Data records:
<<<<

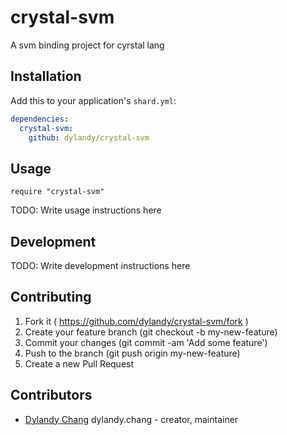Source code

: # crystal-svm

A svm binding project for cyrstal lang
## Installation

Add this to your application's `shard.yml`:

```yaml
dependencies:
  crystal-svm:
    github: dylandy/crystal-svm
```

## Usage

```crystal
require "crystal-svm"
```

TODO: Write usage instructions here

## Development

TODO: Write development instructions here

## Contributing

1. Fork it ( https://github.com/dylandy/crystal-svm/fork )
2. Create your feature branch (git checkout -b my-new-feature)
3. Commit your changes (git commit -am 'Add some feature')
4. Push to the branch (git push origin my-new-feature)
5. Create a new Pull Request

## Contributors

- [Dylandy Chang](https://github.com/dylandy) dylandy.chang - creator, maintainer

>>>>

- [WORK TASK]:
If a line above contains the word "feature", list it.

- [WRITTEN ANSWER]:
2. Create your feature branch (git checkout -b my-new-feature)
3. Commit your changes (git commit -am 'Add some feature')
4. Push to the branch (git push origin my-new-feature)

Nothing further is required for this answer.